**Work instructions**
Copy every record exactly as it appears in the data below.

*** Opening Data in this exercise ***

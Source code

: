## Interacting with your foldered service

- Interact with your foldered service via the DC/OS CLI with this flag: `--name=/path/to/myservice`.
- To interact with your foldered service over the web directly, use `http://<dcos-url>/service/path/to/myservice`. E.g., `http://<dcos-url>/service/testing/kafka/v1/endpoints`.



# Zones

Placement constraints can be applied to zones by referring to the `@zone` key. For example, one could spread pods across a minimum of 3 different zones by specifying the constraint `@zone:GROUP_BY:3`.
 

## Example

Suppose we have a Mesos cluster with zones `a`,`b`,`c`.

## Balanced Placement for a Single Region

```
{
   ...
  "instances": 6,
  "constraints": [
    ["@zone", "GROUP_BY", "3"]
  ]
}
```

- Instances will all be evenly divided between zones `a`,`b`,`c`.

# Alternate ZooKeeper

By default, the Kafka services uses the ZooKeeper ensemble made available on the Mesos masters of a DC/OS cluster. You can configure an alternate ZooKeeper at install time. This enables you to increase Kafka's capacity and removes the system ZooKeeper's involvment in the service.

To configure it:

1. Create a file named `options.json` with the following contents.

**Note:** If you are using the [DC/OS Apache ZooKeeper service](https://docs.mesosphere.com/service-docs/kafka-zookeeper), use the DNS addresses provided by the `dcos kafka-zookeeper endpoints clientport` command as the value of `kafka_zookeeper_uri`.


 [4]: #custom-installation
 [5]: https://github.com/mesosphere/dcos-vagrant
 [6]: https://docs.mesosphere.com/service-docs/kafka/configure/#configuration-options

*** Closing Data in this exercise ***

**Answer section**
Source code

:## Interacting with your foldered service

- Interact with your foldered service via the DC/OS CLI with this flag: `--name=/path/to/myservice`.
- To interact with your foldered service over the web directly, use `http://<dcos-url>/service/path/to/myservice`. E.g., `http://<dcos-url>/service/testing/kafka/v1/endpoints`.



# Zones

Placement constraints can be applied to zones by referring to the `@zone` key. For example, one could spread pods across a minimum of 3 different zones by specifying the constraint `@zone:GROUP_BY:3`.
 

## Example

Suppose we have a Mesos cluster with zones `a`,`b`,`c`.

## Balanced Placement for a Single Region

```
{
   ...
  "instances": 6,
  "constraints": [
    ["@zone", "GROUP_BY", "3"]
  ]
}
```

- Instances will all be evenly divided between zones `a`,`b`,`c`.

# Alternate ZooKeeper

By default, the Kafka services uses the ZooKeeper ensemble made available on the Mesos masters of a DC/OS cluster. You can configure an alternate ZooKeeper at install time. This enables you to increase Kafka's capacity and removes the system ZooKeeper's involvment in the service.

To configure it:

1. Create a file named `options.json` with the following contents.

**Note:** If you are using the [DC/OS Apache ZooKeeper service](https://docs.mesosphere.com/service-docs/kafka-zookeeper), use the DNS addresses provided by the `dcos kafka-zookeeper endpoints clientport` command as the value of `kafka_zookeeper_uri`.


 [4]: #custom-installation
 [5]: https://github.com/mesosphere/dcos-vagrant
 [6]: https://docs.mesosphere.com/service-docs/kafka/configure/#configuration-options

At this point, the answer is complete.